- Exercise:
Repeat verbatim, and only, the lines of the data below, beginning at the line that contains "Structural characterization of" and stopping after the line that contains "Single particle cryo".

Saved entries:

——

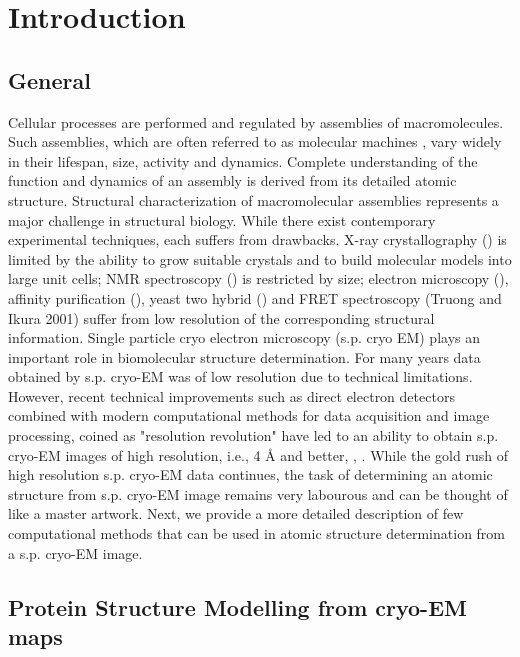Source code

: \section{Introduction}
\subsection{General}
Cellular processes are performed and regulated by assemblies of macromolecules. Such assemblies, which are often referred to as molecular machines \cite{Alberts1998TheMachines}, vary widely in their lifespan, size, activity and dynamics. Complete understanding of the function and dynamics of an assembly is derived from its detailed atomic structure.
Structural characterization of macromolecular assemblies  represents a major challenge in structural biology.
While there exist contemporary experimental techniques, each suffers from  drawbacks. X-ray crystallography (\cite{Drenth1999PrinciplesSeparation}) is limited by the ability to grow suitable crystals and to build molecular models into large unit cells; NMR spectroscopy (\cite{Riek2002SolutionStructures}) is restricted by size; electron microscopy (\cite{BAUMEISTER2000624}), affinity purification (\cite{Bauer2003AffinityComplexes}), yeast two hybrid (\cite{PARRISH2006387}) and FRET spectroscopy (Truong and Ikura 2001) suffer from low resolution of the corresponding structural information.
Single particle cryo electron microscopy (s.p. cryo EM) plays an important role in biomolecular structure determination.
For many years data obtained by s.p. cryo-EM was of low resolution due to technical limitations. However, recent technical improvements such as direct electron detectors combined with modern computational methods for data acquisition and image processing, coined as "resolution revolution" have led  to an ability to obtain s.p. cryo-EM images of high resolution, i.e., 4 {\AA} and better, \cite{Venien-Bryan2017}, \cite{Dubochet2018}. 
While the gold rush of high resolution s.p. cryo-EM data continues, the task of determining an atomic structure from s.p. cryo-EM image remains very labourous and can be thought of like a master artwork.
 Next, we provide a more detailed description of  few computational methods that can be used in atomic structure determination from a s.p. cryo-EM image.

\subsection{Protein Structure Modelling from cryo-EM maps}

——

- Your solution:
Structural characterization of macromolecular assemblies  represents a major challenge in structural biology.
While there exist contemporary experimental techniques, each suffers from  drawbacks. X-ray crystallography (\cite{Drenth1999PrinciplesSeparation}) is limited by the ability to grow suitable crystals and to build molecular models into large unit cells; NMR spectroscopy (\cite{Riek2002SolutionStructures}) is restricted by size; electron microscopy (\cite{BAUMEISTER2000624}), affinity purification (\cite{Bauer2003AffinityComplexes}), yeast two hybrid (\cite{PARRISH2006387}) and FRET spectroscopy (Truong and Ikura 2001) suffer from low resolution of the corresponding structural information.
Single particle cryo electron microscopy (s.p. cryo EM) plays an important role in biomolecular structure determination.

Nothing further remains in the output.